What you will do:
Exact wording is required: transcribe all the entries and leave the images out.

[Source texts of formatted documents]

☆ ☆ ☆

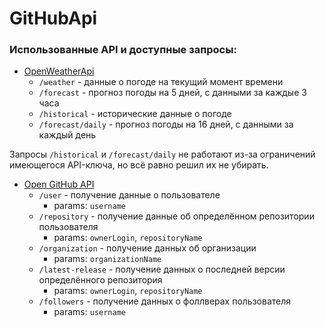 # GitHubApi

### Использованные API и доступные запросы:

- [OpenWeatherApi](https://openweathermap.org/api)
  - `/weather` - данные о погоде на текущий момент времени 
  - `/forecast` - прогноз погоды на 5 дней, с данными за каждые 3 часа
  - `/historical` - исторические данные о погоде
  - `/forecast/daily` - прогноз погоды на 16 дней, с данными за каждый день 
 
Запросы `/historical` и `/forecast/daily` не работают из-за ограничений имеющегося API-ключа, но всё равно решил их не убирать.

- [Open GitHub API](https://docs.github.com/en/rest?apiVersion=2022-11-28)
  - `/user` - получение данные о пользователе
    - params: `username`
  - `/repository` - получение данные об определённом репозитории пользователя
    - params: `ownerLogin`, `repositoryName` 
  - `/organization` - получение данных об организации
    - params: `organizationName`
  - `/latest-release` - получение данных о последней версии определённого репозитория
    - params: `ownerLogin`, `repositoryName`
  - `/followers` - получение данных о фоллверах пользователя
    - params: `username`
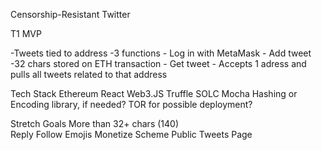 Censorship-Resistant Twitter

T1 MVP

-Tweets tied to address
-3 functions
	- Log in with MetaMask
	- Add tweet
		-32 chars stored on ETH transaction
	- Get tweet
		- Accepts 1 adress and pulls all tweets related to that address

Tech Stack
	Ethereum
	React
	Web3.JS
	Truffle
	SOLC
	Mocha
	Hashing or Encoding library, if needed?
	TOR for possible deployment?

Stretch Goals
	More than 32+ chars (140)	
	Reply
	Follow
	Emojis
	Monetize Scheme
	Public Tweets Page
	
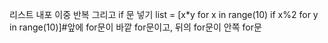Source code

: 
리스트 내포 이중 반복 그리고 if 문 넣기
list = [x*y for x in range(10) if x%2 for y in range(10)]#앞에 for문이 바깥 for문이고, 뒤의 for문이 안쪽 for문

☆ ☆ ☆

Written answer:
 # GitHubApi

### Использованные API и доступные запросы:

- [OpenWeatherApi](https://openweathermap.org/api)
  - `/weather` - данные о погоде на текущий момент времени 
  - `/forecast` - прогноз погоды на 5 дней, с данными за каждые 3 часа
  - `/historical` - исторические данные о погоде
  - `/forecast/daily` - прогноз погоды на 16 дней, с данными за каждый день 
 
Запросы `/historical` и `/forecast/daily` не работают из-за ограничений имеющегося API-ключа, но всё равно решил их не убирать.

- [Open GitHub API](https://docs.github.com/en/rest?apiVersion=2022-11-28)
  - `/user` - получение данные о пользователе
    - params: `username`
  - `/repository` - получение данные об определённом репозитории пользователя
    - params: `ownerLogin`, `repositoryName` 
  - `/organization` - получение данных об организации
    - params: `organizationName`
  - `/latest-release` - получение данных о последней версии определённого репозитория
    - params: `ownerLogin`, `repositoryName`
  - `/followers` - получение данных о фоллверах пользователя
    - params: `username`
 Censorship-Resistant Twitter

T1 MVP

-Tweets tied to address
-3 functions
	- Log in with MetaMask
	- Add tweet
		-32 chars stored on ETH transaction
	- Get tweet
		- Accepts 1 adress and pulls all tweets related to that address

Tech Stack
	Ethereum
	React
	Web3.JS
	Truffle
	SOLC
	Mocha
	Hashing or Encoding library, if needed?
	TOR for possible deployment?

Stretch Goals
	More than 32+ chars (140)	
	Reply
	Follow
	Emojis
	Monetize Scheme
	Public Tweets Page
	
Source code

: 
리스트 내포 이중 반복 그리고 if 문 넣기
list = [x*y for x in range(10) if x%2 for y in range(10)]#앞에 for문이 바깥 for문이고, 뒤의 for문이 안쪽 for문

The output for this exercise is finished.